Ela só pode ser restringida quando houver a demonstração de que a intervenção estatal será a miníma possível e cujo objetivo seja a satisfação do interesse público. Assim, nesse contexto, a legislação dispõe que o poder público possui a competência necessária para a outorga das licenças para o exercício da atividade de televisão, bem como para corrigir as falhas de mercado, de modo a condicionar o exercício da atividade ao atingimento do interesse geral.

A intervenção pública sobre o setor de radiodifusão centra-se basicamente no trabalho da Federal Commission Communication (FCC) que é uma agência encarregada das políticas reguladoras relacionadas aos serviços de telecomunicações (inclusive serviços de radiodifusão) oferecidos pelos mais variados meios: televisão, rádio, comunicações privadas, telefones celulares, satélites terrestres e orbitais, cabo, etc. O modelo de televisão exige o equilíbrio entre a necessidade de intervenção pública e a liberdade de mercado de televisão, protegida pela Primeira Emenda da Constituição.

Trata-se de um paradigma à margem da idéia de serviço público que serve à estruturação da televisão nos países europeus, inclusive o Brasil. Nos EUA a radiodifusão é qualificada como uma "public utility"; uma instituição que não se identifica com a noção européia de serviço público, eis que diferentes os pressupostos sociais, políticos e econômicos. O significado de "public utility" na língua portuguesa aproxima-se da idéia de um serviço privado, mas de interesse público.

Antigamente, era possível ver com maior clareza a diferença entre as fronteiras da "public utility" e da noção de serviço público, atualmente, elas não são tão nítidas.Apesar da complexidade na identificação das notas diferenciadoras, as categorias possuem identidade própria.

O serviço de televisão por radiodifusão é uma public utility totalmente diferente das demais public utilities, eis que está diretamente atrelado à concepção democrática e à liberdade de expressão. Em função disso, a "broadcasting regulation" implica sérias questões, particularmente quanto ao acesso ao meio de comunicação, regulação do conteúdo audiovisual e à produção e à veiculação de notícias de interesse público que possibilitem o debate público.

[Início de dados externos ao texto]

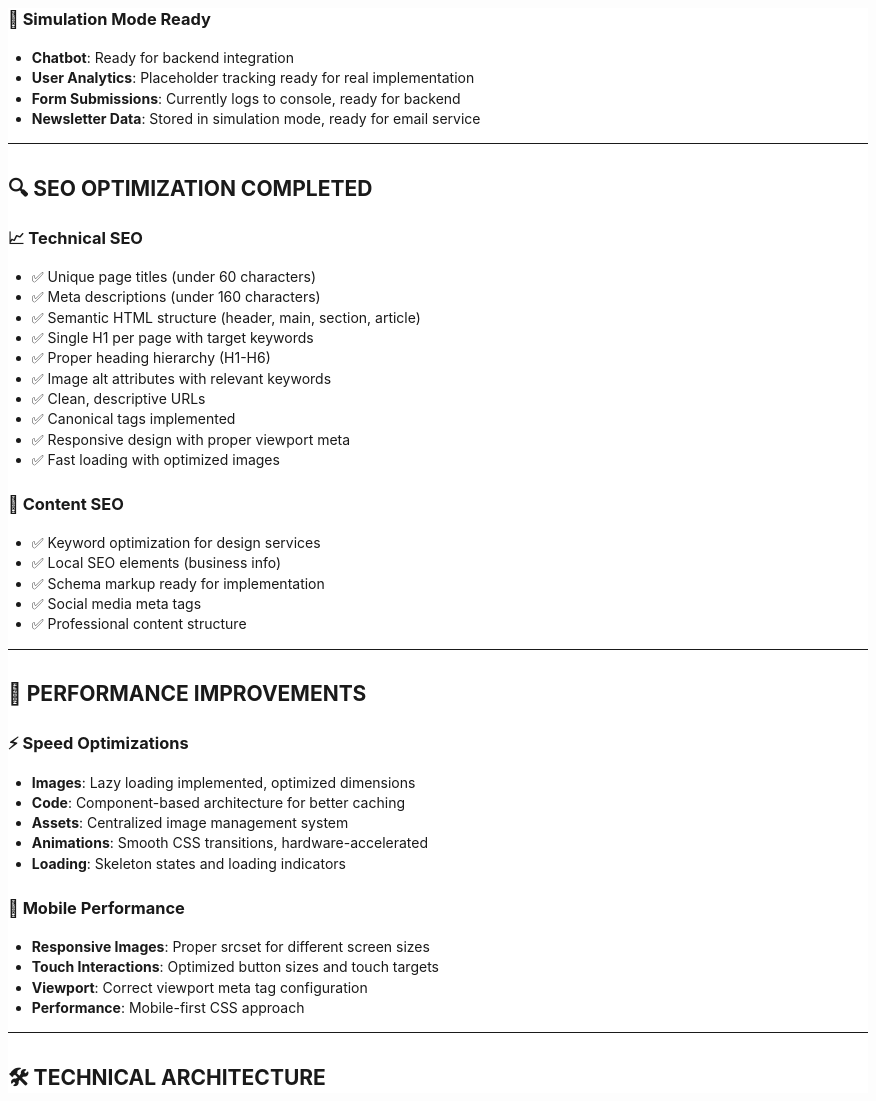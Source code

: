 ### 🔄 **Simulation Mode Ready**  
- **Chatbot**: Ready for backend integration
- **User Analytics**: Placeholder tracking ready for real implementation
- **Form Submissions**: Currently logs to console, ready for backend
- **Newsletter Data**: Stored in simulation mode, ready for email service

---

## 🔍 **SEO OPTIMIZATION COMPLETED**

### 📈 **Technical SEO**
- ✅ Unique page titles (under 60 characters)
- ✅ Meta descriptions (under 160 characters) 
- ✅ Semantic HTML structure (header, main, section, article)
- ✅ Single H1 per page with target keywords
- ✅ Proper heading hierarchy (H1-H6)
- ✅ Image alt attributes with relevant keywords
- ✅ Clean, descriptive URLs
- ✅ Canonical tags implemented
- ✅ Responsive design with proper viewport meta
- ✅ Fast loading with optimized images

### 🎯 **Content SEO**
- ✅ Keyword optimization for design services
- ✅ Local SEO elements (business info)
- ✅ Schema markup ready for implementation
- ✅ Social media meta tags
- ✅ Professional content structure

---

## 🚀 **PERFORMANCE IMPROVEMENTS**

### ⚡ **Speed Optimizations**
- **Images**: Lazy loading implemented, optimized dimensions
- **Code**: Component-based architecture for better caching
- **Assets**: Centralized image management system
- **Animations**: Smooth CSS transitions, hardware-accelerated
- **Loading**: Skeleton states and loading indicators

### 📱 **Mobile Performance**
- **Responsive Images**: Proper srcset for different screen sizes
- **Touch Interactions**: Optimized button sizes and touch targets
- **Viewport**: Correct viewport meta tag configuration
- **Performance**: Mobile-first CSS approach

---

## 🛠️ **TECHNICAL ARCHITECTURE**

Nos EUA existem diversas concepções em torno da regulação dos meios de comunicação, cujo eixo principal deriva da interpretação da liberdade de expressão protegida pela Primeira Emenda à Constituição norte-americana.
De um lado, há aqueles que interpretam a Primeira Emenda no sentido de garantir a autonomia discursiva dos indivíduos, exigindo a abstenção do Estado na esfera individual (teoria libertária). De outro lado, há aqueles que a interpretam no sentido de ser um instrumento para a promoção da diversidade na esfera pública, o que exigiria uma atuação positiva do Estado em favor da ampliação do espaço a ser conferido a diversos grupos no debate democrático (teoria democrática). Esta classificação é adotada pelo autor Owen Fiss.
Em outras palavras, há uma divisão entre distintas concepções em termos de interpretação da Primeira Emenda da Constituição norte-americana, há aqueles que interpretam a liberdade de expressão de modo individual a proteger o autor do discurso; e há aqueles que a interpretam de modo a favorecer os objetivos democráticos, privilegiando os destinatários dos discursos.
Segundo Cass Sustein, ao tratar das teorias sobre a liberdade de expressão, existe a teoria referente ao "marketplace model", relacionada ao estabelecimento de regras básicas em termos de propriedade privada e contrato, que parte do pressuposto que o próprio mercado é que deve regular a oferta e demanda, razão pela qual o Estado deve respeitar as forças econômicas. A liberdade de expressão é entendida em termos de competição no mercado, daí a utilização da metáfora "marketplace of ideas" enquanto fator de explicação e legitimação do mercado e de restrição da intervenção estatal.
A regulação estatal é admitida na hipótese de existirem falhas de mercado, isto é, quando houver monopólios e (ou) oligopólios no setor econômico. Ademais, admite-se uma regulação quanto ao conteúdo limitada aos casos de "obscenity, false ou misleading commercial speech and libel".
Por outro lado, o segundo modelo está baseado nos objetivos democráticos, os quais preconizam a democracia deliberativa, sendo a liberdade de expressão um dos elementos do sistema. Nesse caso, o mercado de informações não está imune ao controle estatal, daí porque é necessária a lei para a organização do sistema operado pelos radiodifusores.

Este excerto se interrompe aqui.